- Goal of the exercise
Among the entries that follow, how many lines contain the word "precisam"? Give the number alone.

- Given data
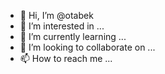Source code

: - 👋 Hi, I’m @otabek
- 👀 I’m interested in ...
- 🌱 I’m currently learning ...
- 💞️ I’m looking to collaborate on ...
- 📫 How to reach me ...

<!---
otabekid/otabekid is a ✨ special ✨ repository because its `README.md` (this file) appears on your GitHub profile.
You can click the Preview link to take a look at your changes.
--->
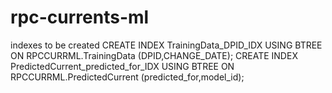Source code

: # rpc-currents-ml

indexes to be created
CREATE INDEX TrainingData_DPID_IDX USING BTREE ON RPCCURRML.TrainingData (DPID,CHANGE_DATE); 
CREATE INDEX PredictedCurrent_predicted_for_IDX USING BTREE ON RPCCURRML.PredictedCurrent (predicted_for,model_id);
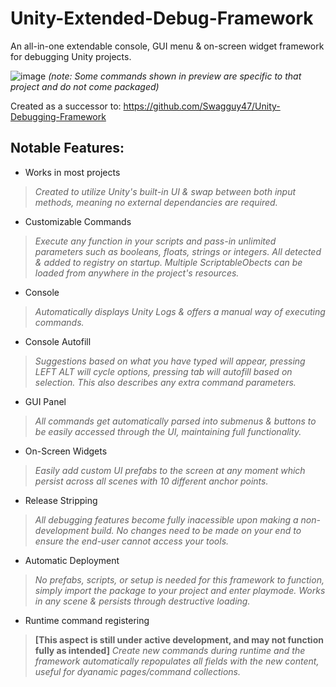 # Unity-Extended-Debug-Framework
An all-in-one extendable console, GUI menu &amp; on-screen widget framework for debugging Unity projects.

![image](https://github.com/user-attachments/assets/c0a5400e-547c-4310-86c5-fabc02917a2d)
*(note: Some commands shown in preview are specific to that project and do not come packaged)*

Created as a successor to:
https://github.com/Swagguy47/Unity-Debugging-Framework

## Notable Features:
- Works in most projects
> *Created to utilize Unity's built-in UI & swap between both input methods, meaning no external dependancies are required.*
- Customizable Commands
> *Execute any function in your scripts and pass-in unlimited parameters such as booleans, floats, strings or integers. All detected & added to registry on startup. Multiple ScriptableObects can be loaded from anywhere in the project's resources.*
- Console
> *Automatically displays Unity Logs & offers a manual way of executing commands.*
- Console Autofill
> *Suggestions based on what you have typed will appear, pressing LEFT ALT will cycle options, pressing tab will autofill based on selection.*
> *This also describes any extra command parameters.*
- GUI Panel
> *All commands get automatically parsed into submenus & buttons to be easily accessed through the UI, maintaining full functionality.*
- On-Screen Widgets
> *Easily add custom UI prefabs to the screen at any moment which persist across all scenes with 10 different anchor points.*
- Release Stripping
> *All debugging features become fully inacessible upon making a non-development build. No changes need to be made on your end to ensure the end-user cannot access your tools.*
- Automatic Deployment
> *No prefabs, scripts, or setup is needed for this framework to function, simply import the package to your project and enter playmode. Works in any scene & persists through destructive loading.*
- Runtime command registering
> **[This aspect is still under active development, and may not function fully as intended]**
> *Create new commands during runtime and the framework automatically repopulates all fields with the new content, useful for dyanamic pages/command collections.*
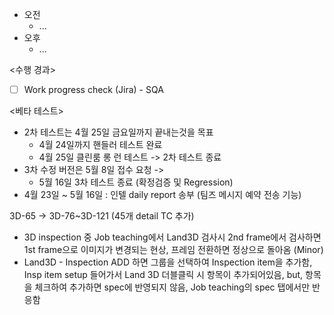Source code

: - 오전
	- ...
- 오후
	- ...

<수행 경과>
- [ ] Work progress check (Jira) - SQA

<베타 테스트>
- 2차 테스트는 4월 25일 금요일까지 끝내는것을 목표
	- 4월 24일까지 핸들러 테스트 완료
	- 4월 25일 클린룸 롱 런 테스트 -> 2차 테스트 종료
- 3차 수정 버전은 5월 8일 접수 요청 ->
	- 5월 16일 3차 테스트 종료 (확정검증 및 Regression)
- 4월 23일 ~ 5월 16일 : 인텔 daily report 송부 (팀즈 메시지 예약 전송 기능)

3D-65 -> 3D-76~3D-121 (45개 detail TC 추가)
- 3D inspection 중 Job teaching에서 Land3D 검사시 2nd frame에서 검사하면 1st frame으로 이미지가 변경되는 현상, 프레임 전환하면 정상으로 돌아옴 (Minor)
- Land3D - Inspection ADD 하면 그룹을 선택하여 Inspection item을 추가함, Insp item setup 들어가서 Land 3D 더블클릭 시 항목이 추가되어있음, but, 항목을 체크하여 추가하면 spec에 반영되지 않음, Job teaching의 spec 탭에서만 반응함
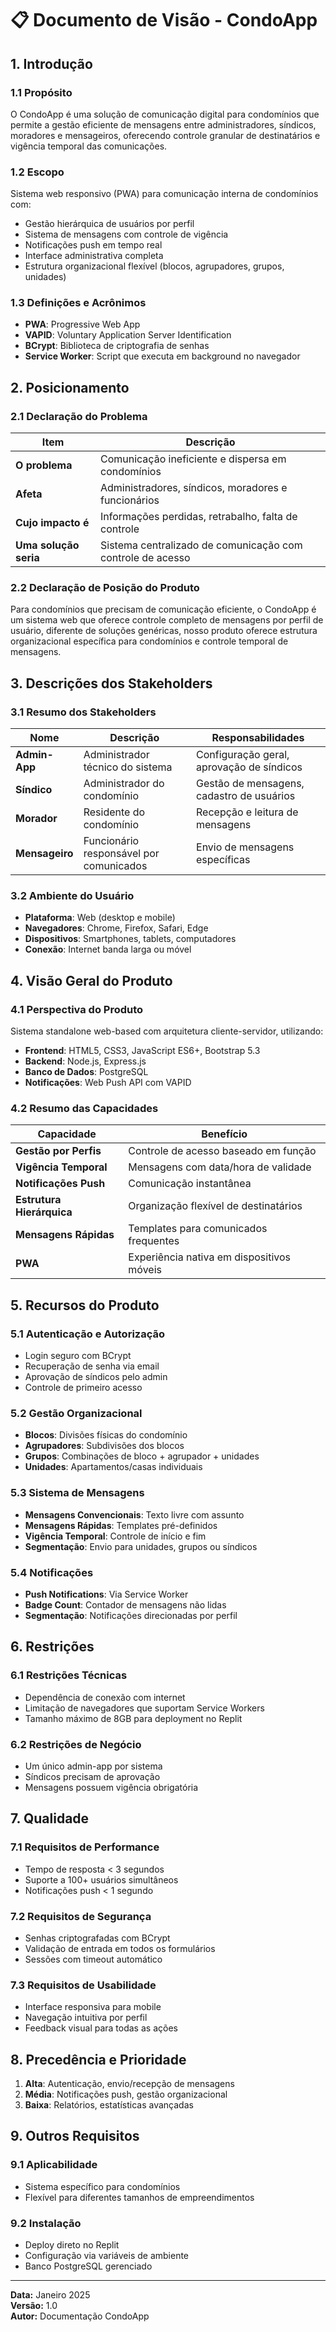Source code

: 
# 📋 Documento de Visão - CondoApp

## 1. Introdução

### 1.1 Propósito
O CondoApp é uma solução de comunicação digital para condomínios que permite a gestão eficiente de mensagens entre administradores, síndicos, moradores e mensageiros, oferecendo controle granular de destinatários e vigência temporal das comunicações.

### 1.2 Escopo
Sistema web responsivo (PWA) para comunicação interna de condomínios com:
- Gestão hierárquica de usuários por perfil
- Sistema de mensagens com controle de vigência
- Notificações push em tempo real
- Interface administrativa completa
- Estrutura organizacional flexível (blocos, agrupadores, grupos, unidades)

### 1.3 Definições e Acrônimos
- **PWA**: Progressive Web App
- **VAPID**: Voluntary Application Server Identification
- **BCrypt**: Biblioteca de criptografia de senhas
- **Service Worker**: Script que executa em background no navegador

## 2. Posicionamento

### 2.1 Declaração do Problema
| Item | Descrição |
|------|-----------|
| **O problema** | Comunicação ineficiente e dispersa em condomínios |
| **Afeta** | Administradores, síndicos, moradores e funcionários |
| **Cujo impacto é** | Informações perdidas, retrabalho, falta de controle |
| **Uma solução seria** | Sistema centralizado de comunicação com controle de acesso |

### 2.2 Declaração de Posição do Produto
Para condomínios que precisam de comunicação eficiente, o CondoApp é um sistema web que oferece controle completo de mensagens por perfil de usuário, diferente de soluções genéricas, nosso produto oferece estrutura organizacional específica para condomínios e controle temporal de mensagens.

## 3. Descrições dos Stakeholders

### 3.1 Resumo dos Stakeholders
| Nome | Descrição | Responsabilidades |
|------|-----------|-------------------|
| **Admin-App** | Administrador técnico do sistema | Configuração geral, aprovação de síndicos |
| **Síndico** | Administrador do condomínio | Gestão de mensagens, cadastro de usuários |
| **Morador** | Residente do condomínio | Recepção e leitura de mensagens |
| **Mensageiro** | Funcionário responsável por comunicados | Envio de mensagens específicas |

### 3.2 Ambiente do Usuário
- **Plataforma**: Web (desktop e mobile)
- **Navegadores**: Chrome, Firefox, Safari, Edge
- **Dispositivos**: Smartphones, tablets, computadores
- **Conexão**: Internet banda larga ou móvel

## 4. Visão Geral do Produto

### 4.1 Perspectiva do Produto
Sistema standalone web-based com arquitetura cliente-servidor, utilizando:
- **Frontend**: HTML5, CSS3, JavaScript ES6+, Bootstrap 5.3
- **Backend**: Node.js, Express.js
- **Banco de Dados**: PostgreSQL
- **Notificações**: Web Push API com VAPID

### 4.2 Resumo das Capacidades
| Capacidade | Benefício |
|------------|-----------|
| **Gestão por Perfis** | Controle de acesso baseado em função |
| **Vigência Temporal** | Mensagens com data/hora de validade |
| **Notificações Push** | Comunicação instantânea |
| **Estrutura Hierárquica** | Organização flexível de destinatários |
| **Mensagens Rápidas** | Templates para comunicados frequentes |
| **PWA** | Experiência nativa em dispositivos móveis |

## 5. Recursos do Produto

### 5.1 Autenticação e Autorização
- Login seguro com BCrypt
- Recuperação de senha via email
- Aprovação de síndicos pelo admin
- Controle de primeiro acesso

### 5.2 Gestão Organizacional
- **Blocos**: Divisões físicas do condomínio
- **Agrupadores**: Subdivisões dos blocos
- **Grupos**: Combinações de bloco + agrupador + unidades
- **Unidades**: Apartamentos/casas individuais

### 5.3 Sistema de Mensagens
- **Mensagens Convencionais**: Texto livre com assunto
- **Mensagens Rápidas**: Templates pré-definidos
- **Vigência Temporal**: Controle de início e fim
- **Segmentação**: Envio para unidades, grupos ou síndicos

### 5.4 Notificações
- **Push Notifications**: Via Service Worker
- **Badge Count**: Contador de mensagens não lidas
- **Segmentação**: Notificações direcionadas por perfil

## 6. Restrições

### 6.1 Restrições Técnicas
- Dependência de conexão com internet
- Limitação de navegadores que suportam Service Workers
- Tamanho máximo de 8GB para deployment no Replit

### 6.2 Restrições de Negócio
- Um único admin-app por sistema
- Síndicos precisam de aprovação
- Mensagens possuem vigência obrigatória

## 7. Qualidade

### 7.1 Requisitos de Performance
- Tempo de resposta < 3 segundos
- Suporte a 100+ usuários simultâneos
- Notificações push < 1 segundo

### 7.2 Requisitos de Segurança
- Senhas criptografadas com BCrypt
- Validação de entrada em todos os formulários
- Sessões com timeout automático

### 7.3 Requisitos de Usabilidade
- Interface responsiva para mobile
- Navegação intuitiva por perfil
- Feedback visual para todas as ações

## 8. Precedência e Prioridade
1. **Alta**: Autenticação, envio/recepção de mensagens
2. **Média**: Notificações push, gestão organizacional
3. **Baixa**: Relatórios, estatísticas avançadas

## 9. Outros Requisitos

### 9.1 Aplicabilidade
- Sistema específico para condomínios
- Flexível para diferentes tamanhos de empreendimentos

### 9.2 Instalação
- Deploy direto no Replit
- Configuração via variáveis de ambiente
- Banco PostgreSQL gerenciado

---

**Data:** Janeiro 2025  
**Versão:** 1.0  
**Autor:** Documentação CondoApp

- Task answer
2